WHAT TO PRODUCE:
Produce a copy of every line in the records that holds the string "interfaces".

EXTRACTED RECORDS:
- - - - -
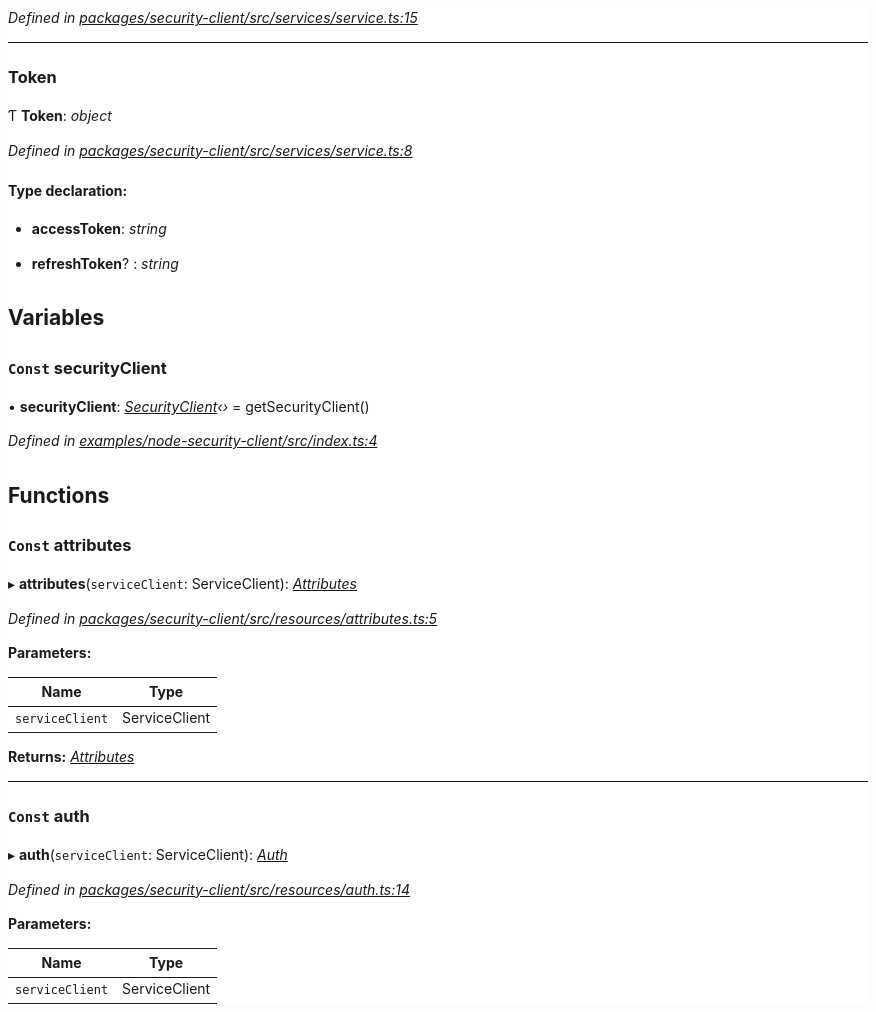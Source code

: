 *Defined in [packages/security-client/src/services/service.ts:15](https://github.com/TheSoftwareHouse/rad-modules-tools/blob/22a789f/packages/security-client/src/services/service.ts#L15)*

___

###  Token

Ƭ **Token**: *object*

*Defined in [packages/security-client/src/services/service.ts:8](https://github.com/TheSoftwareHouse/rad-modules-tools/blob/22a789f/packages/security-client/src/services/service.ts#L8)*

#### Type declaration:

* **accessToken**: *string*

* **refreshToken**? : *string*

## Variables

### `Const` securityClient

• **securityClient**: *[SecurityClient](classes/securityclient.md)‹›* = getSecurityClient()

*Defined in [examples/node-security-client/src/index.ts:4](https://github.com/TheSoftwareHouse/rad-modules-tools/blob/22a789f/examples/node-security-client/src/index.ts#L4)*

## Functions

### `Const` attributes

▸ **attributes**(`serviceClient`: ServiceClient): *[Attributes](interfaces/attributes.md)*

*Defined in [packages/security-client/src/resources/attributes.ts:5](https://github.com/TheSoftwareHouse/rad-modules-tools/blob/22a789f/packages/security-client/src/resources/attributes.ts#L5)*

**Parameters:**

Name | Type |
------ | ------ |
`serviceClient` | ServiceClient |

**Returns:** *[Attributes](interfaces/attributes.md)*

___

### `Const` auth

▸ **auth**(`serviceClient`: ServiceClient): *[Auth](interfaces/auth.md)*

*Defined in [packages/security-client/src/resources/auth.ts:14](https://github.com/TheSoftwareHouse/rad-modules-tools/blob/22a789f/packages/security-client/src/resources/auth.ts#L14)*

**Parameters:**

Name | Type |
------ | ------ |
`serviceClient` | ServiceClient |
- - - - -
TASK SOLUTION:
▸ **attributes**(`serviceClient`: ServiceClient): *[Attributes](interfaces/attributes.md)*
**Returns:** *[Attributes](interfaces/attributes.md)*
▸ **auth**(`serviceClient`: ServiceClient): *[Auth](interfaces/auth.md)*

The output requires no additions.